Table 5. Experimental designs in CAPT research

Table 6. Overview of sample sizes and treatment durations in CAPT research

The sample sizes in the studies reviewed ranged from a minimum of five participants to a maximum of 132 participants, and the overall average sample size was 47.47. As for the duration of interventions, training ranged from a minimum of one week to a maximum of 32 weeks, while the average study lasted seven weeks.

3.2 CAPT systems

Table 7 summarizes key details about the CAPT systems used in the studies reviewed. The systems were categorized according to their access type (i.e. commercial, free open-source, software prototype) and their use of ASR technology.
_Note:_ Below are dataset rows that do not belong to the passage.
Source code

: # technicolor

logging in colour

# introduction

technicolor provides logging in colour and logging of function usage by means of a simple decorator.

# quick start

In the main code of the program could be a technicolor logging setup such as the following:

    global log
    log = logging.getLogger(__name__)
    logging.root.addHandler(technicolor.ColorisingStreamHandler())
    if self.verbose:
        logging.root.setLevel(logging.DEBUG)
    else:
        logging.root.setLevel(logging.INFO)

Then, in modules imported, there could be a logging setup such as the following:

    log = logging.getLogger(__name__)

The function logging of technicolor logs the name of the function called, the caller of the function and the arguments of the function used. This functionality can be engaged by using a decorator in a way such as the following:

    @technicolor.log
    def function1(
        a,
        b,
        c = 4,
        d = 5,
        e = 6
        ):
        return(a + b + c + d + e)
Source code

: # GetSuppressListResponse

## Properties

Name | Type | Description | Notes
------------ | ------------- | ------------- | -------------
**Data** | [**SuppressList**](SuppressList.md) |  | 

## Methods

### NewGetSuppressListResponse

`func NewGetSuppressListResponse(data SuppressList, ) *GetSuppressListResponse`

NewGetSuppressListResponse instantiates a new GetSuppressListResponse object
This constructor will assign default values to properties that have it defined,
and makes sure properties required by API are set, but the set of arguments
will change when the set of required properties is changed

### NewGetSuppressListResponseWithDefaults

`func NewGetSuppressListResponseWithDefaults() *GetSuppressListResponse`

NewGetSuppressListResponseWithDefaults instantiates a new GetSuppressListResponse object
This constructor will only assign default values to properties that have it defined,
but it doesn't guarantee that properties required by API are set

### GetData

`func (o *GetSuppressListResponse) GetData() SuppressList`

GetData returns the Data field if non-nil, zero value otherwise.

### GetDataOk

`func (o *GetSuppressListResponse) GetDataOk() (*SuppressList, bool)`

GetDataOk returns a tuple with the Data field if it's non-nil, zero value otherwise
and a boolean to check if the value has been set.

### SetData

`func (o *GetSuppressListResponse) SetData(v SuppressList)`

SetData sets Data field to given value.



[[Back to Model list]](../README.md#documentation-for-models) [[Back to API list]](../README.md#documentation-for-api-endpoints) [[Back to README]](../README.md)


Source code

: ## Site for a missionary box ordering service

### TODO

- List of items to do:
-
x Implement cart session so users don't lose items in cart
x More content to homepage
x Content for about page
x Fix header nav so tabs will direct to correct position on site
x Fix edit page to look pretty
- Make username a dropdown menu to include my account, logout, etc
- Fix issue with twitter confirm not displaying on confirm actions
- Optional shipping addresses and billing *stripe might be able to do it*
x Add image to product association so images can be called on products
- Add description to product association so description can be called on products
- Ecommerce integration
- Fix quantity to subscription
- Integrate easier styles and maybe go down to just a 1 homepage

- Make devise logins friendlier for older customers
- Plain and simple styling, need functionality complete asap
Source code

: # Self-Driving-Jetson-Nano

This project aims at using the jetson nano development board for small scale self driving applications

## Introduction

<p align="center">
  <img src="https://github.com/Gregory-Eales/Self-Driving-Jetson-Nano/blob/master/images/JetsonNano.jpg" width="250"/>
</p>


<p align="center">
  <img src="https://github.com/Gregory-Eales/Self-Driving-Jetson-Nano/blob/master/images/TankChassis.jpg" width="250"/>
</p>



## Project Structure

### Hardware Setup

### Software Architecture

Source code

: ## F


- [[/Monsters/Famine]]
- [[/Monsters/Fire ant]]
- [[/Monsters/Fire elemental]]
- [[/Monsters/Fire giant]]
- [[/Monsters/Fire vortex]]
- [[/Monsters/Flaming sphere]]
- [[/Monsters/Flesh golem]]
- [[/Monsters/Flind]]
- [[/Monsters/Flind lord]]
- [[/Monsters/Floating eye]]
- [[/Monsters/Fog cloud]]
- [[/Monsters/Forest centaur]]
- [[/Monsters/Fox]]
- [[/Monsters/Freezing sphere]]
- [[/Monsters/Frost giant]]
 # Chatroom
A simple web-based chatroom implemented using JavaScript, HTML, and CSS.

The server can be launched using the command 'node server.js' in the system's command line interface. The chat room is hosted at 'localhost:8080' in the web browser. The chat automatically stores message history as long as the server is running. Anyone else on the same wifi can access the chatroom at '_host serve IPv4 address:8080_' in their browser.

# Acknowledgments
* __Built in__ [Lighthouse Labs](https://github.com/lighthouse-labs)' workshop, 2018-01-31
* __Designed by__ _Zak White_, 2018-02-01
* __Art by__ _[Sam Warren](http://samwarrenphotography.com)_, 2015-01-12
Table 7. Type and technology basis of systems in CAPT research

The studies reviewed used commercial CAPT applications (n = 16) as well as software prototypes that are designed for specific L2 populations (n = 14) almost equally. As for the use of ASR technology, just over half of the studies reviewed employed ASR-based CAPT systems (n = 16), while 14 studies employed non-ASR-based CAPT systems.

3.3 Pronunciation training

Table 8 details the pronunciation training scopes and approaches adopted in the studies reviewed.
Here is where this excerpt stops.